* Records for processing
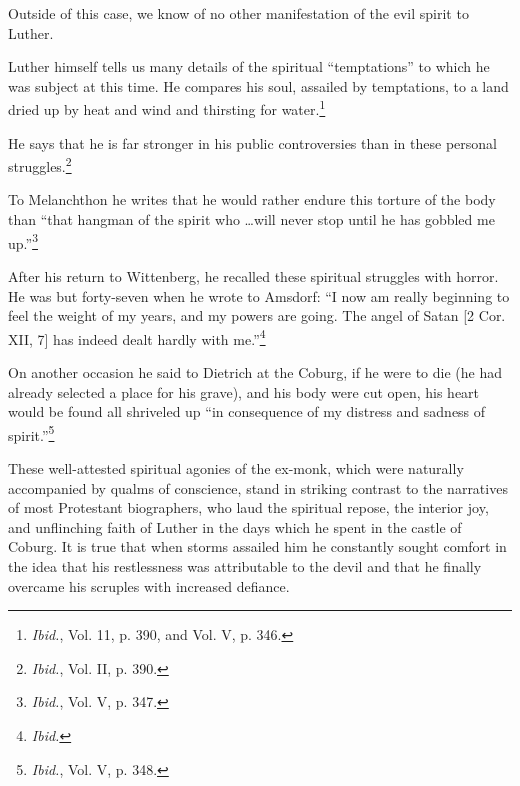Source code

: Outside of this
case, we know of no other manifestation of the evil spirit to Luther.

Luther himself tells us many details of the spiritual “temptations”
to which he was subject at this time. He compares his soul, assailed
by temptations, to a land dried up by heat and wind and thirsting for
water.\footnote{\textit{Ibid.}, Vol. 11, p. 390, and Vol. V, p. 346.}

He says that he is far stronger in his public controversies than
in these personal struggles.\footnote{\textit{Ibid.}, Vol. II, p. 390.}

To Melanchthon he writes that he would
rather endure this torture of the body than “that hangman of the
spirit who \dots will never stop until he has gobbled me up.”\footnote{\textit{Ibid.}, Vol. V, p. 347.}

After
his return to Wittenberg, he recalled these spiritual struggles with
horror. He was but forty-seven when he wrote to Amsdorf: “I now
am really beginning to feel the weight of my years, and my powers
are going. The angel of Satan [2 Cor. XII, 7] has indeed dealt hardly
with me.”\footnote{\textit{Ibid.}}

On another occasion he said to Dietrich at the Coburg,
if he were to die (he had already selected a place for his grave),
and his body were cut open, his heart would be found all shriveled
up “in consequence of my distress and sadness of spirit.”\footnote{\textit{Ibid.}, Vol. V, p. 348.}


These well-attested spiritual agonies of the ex-monk, which were
naturally accompanied by qualms of conscience, stand in striking
contrast to the narratives of most Protestant biographers, who laud
the spiritual repose, the interior joy, and unflinching faith of Luther
in the days which he spent in the castle of Coburg. It is true that when
storms assailed him he constantly sought comfort in the idea that his
restlessness was attributable to the devil and that he finally overcame
his scruples with increased defiance.

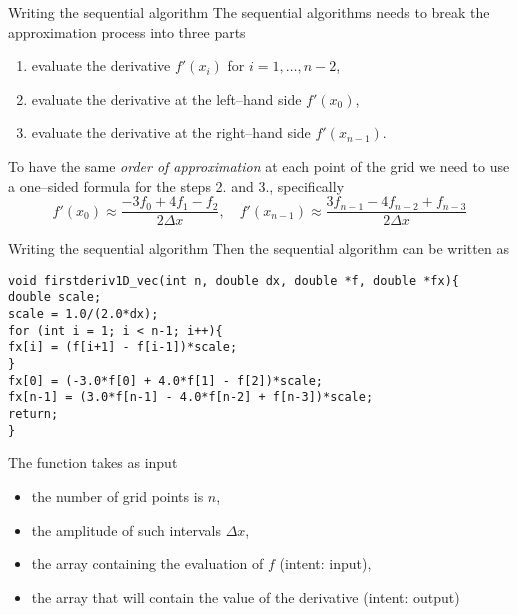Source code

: \documentclass[xcolor={svgnames,usenames}]{beamer}
\begin{document}
\begin{frame}{Writing the sequential algorithm}
The sequential algorithms needs to break the approximation process into
three parts
\begin{enumerate}
\item evaluate the derivative $f'(x_i)$ for $i=1,\ldots,n-2$,
\item evaluate the derivative at the left--hand side $f'(x_0)$,
\item evaluate the derivative at the right--hand side $f'(x_{n-1})$.
\end{enumerate}
To have the same \emph{order of approximation} at each point of the grid we need to use a one--sided formula for the steps \alert{2.} and \alert{3.}, specifically
\begin{equation*}
f'(x_0) \approx \frac{-3 f_0 + 4 f_1 - f_2}{2 \Delta x}, \quad f'(x_{n-1}) \approx \frac{3f_{n-1} -4 f_{n-2} + f_{n-3}}{2 \Delta x}
\end{equation*}
\end{frame}

\begin{frame}[fragile]{Writing the sequential algorithm}
\small
Then the sequential algorithm can be written as
\begin{verbatim}
void firstderiv1D_vec(int n, double dx, double *f, double *fx){
double scale;
scale = 1.0/(2.0*dx);
for (int i = 1; i < n-1; i++){
fx[i] = (f[i+1] - f[i-1])*scale;
}
fx[0] = (-3.0*f[0] + 4.0*f[1] - f[2])*scale;
fx[n-1] = (3.0*f[n-1] - 4.0*f[n-2] + f[n-3])*scale;
return;
}
\end{verbatim}
The function takes as input
\begin{itemize}
\item the number of grid points is $n$,
\item the amplitude of such intervals $\Delta x$,
\item the array containing the evaluation of $f$ (intent: input),
\item the array that will contain the value of the derivative (intent: output)
\end{itemize}
\end{frame}
\end{document}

* Task item
The records must appear again word for word, though none of their pictures should.

* Task answer
Source code

: Outside of this
case, we know of no other manifestation of the evil spirit to Luther.

Luther himself tells us many details of the spiritual “temptations”
to which he was subject at this time. He compares his soul, assailed
by temptations, to a land dried up by heat and wind and thirsting for
water.\footnote{\textit{Ibid.}, Vol. 11, p. 390, and Vol. V, p. 346.}

He says that he is far stronger in his public controversies than
in these personal struggles.\footnote{\textit{Ibid.}, Vol. II, p. 390.}

To Melanchthon he writes that he would
rather endure this torture of the body than “that hangman of the
spirit who \dots will never stop until he has gobbled me up.”\footnote{\textit{Ibid.}, Vol. V, p. 347.}

After
his return to Wittenberg, he recalled these spiritual struggles with
horror. He was but forty-seven when he wrote to Amsdorf: “I now
am really beginning to feel the weight of my years, and my powers
are going. The angel of Satan [2 Cor. XII, 7] has indeed dealt hardly
with me.”\footnote{\textit{Ibid.}}

On another occasion he said to Dietrich at the Coburg,
if he were to die (he had already selected a place for his grave),
and his body were cut open, his heart would be found all shriveled
up “in consequence of my distress and sadness of spirit.”\footnote{\textit{Ibid.}, Vol. V, p. 348.}


These well-attested spiritual agonies of the ex-monk, which were
naturally accompanied by qualms of conscience, stand in striking
contrast to the narratives of most Protestant biographers, who laud
the spiritual repose, the interior joy, and unflinching faith of Luther
in the days which he spent in the castle of Coburg. It is true that when
storms assailed him he constantly sought comfort in the idea that his
restlessness was attributable to the devil and that he finally overcame
his scruples with increased defiance.

Source code

: \documentclass[xcolor={svgnames,usenames}]{beamer}
\begin{document}
\begin{frame}{Writing the sequential algorithm}
The sequential algorithms needs to break the approximation process into
three parts
\begin{enumerate}
\item evaluate the derivative $f'(x_i)$ for $i=1,\ldots,n-2$,
\item evaluate the derivative at the left--hand side $f'(x_0)$,
\item evaluate the derivative at the right--hand side $f'(x_{n-1})$.
\end{enumerate}
To have the same \emph{order of approximation} at each point of the grid we need to use a one--sided formula for the steps \alert{2.} and \alert{3.}, specifically
\begin{equation*}
f'(x_0) \approx \frac{-3 f_0 + 4 f_1 - f_2}{2 \Delta x}, \quad f'(x_{n-1}) \approx \frac{3f_{n-1} -4 f_{n-2} + f_{n-3}}{2 \Delta x}
\end{equation*}
\end{frame}

\begin{frame}[fragile]{Writing the sequential algorithm}
\small
Then the sequential algorithm can be written as
\begin{verbatim}
void firstderiv1D_vec(int n, double dx, double *f, double *fx){
double scale;
scale = 1.0/(2.0*dx);
for (int i = 1; i < n-1; i++){
fx[i] = (f[i+1] - f[i-1])*scale;
}
fx[0] = (-3.0*f[0] + 4.0*f[1] - f[2])*scale;
fx[n-1] = (3.0*f[n-1] - 4.0*f[n-2] + f[n-3])*scale;
return;
}
\end{verbatim}
The function takes as input
\begin{itemize}
\item the number of grid points is $n$,
\item the amplitude of such intervals $\Delta x$,
\item the array containing the evaluation of $f$ (intent: input),
\item the array that will contain the value of the derivative (intent: output)
\end{itemize}
\end{frame}
\end{document}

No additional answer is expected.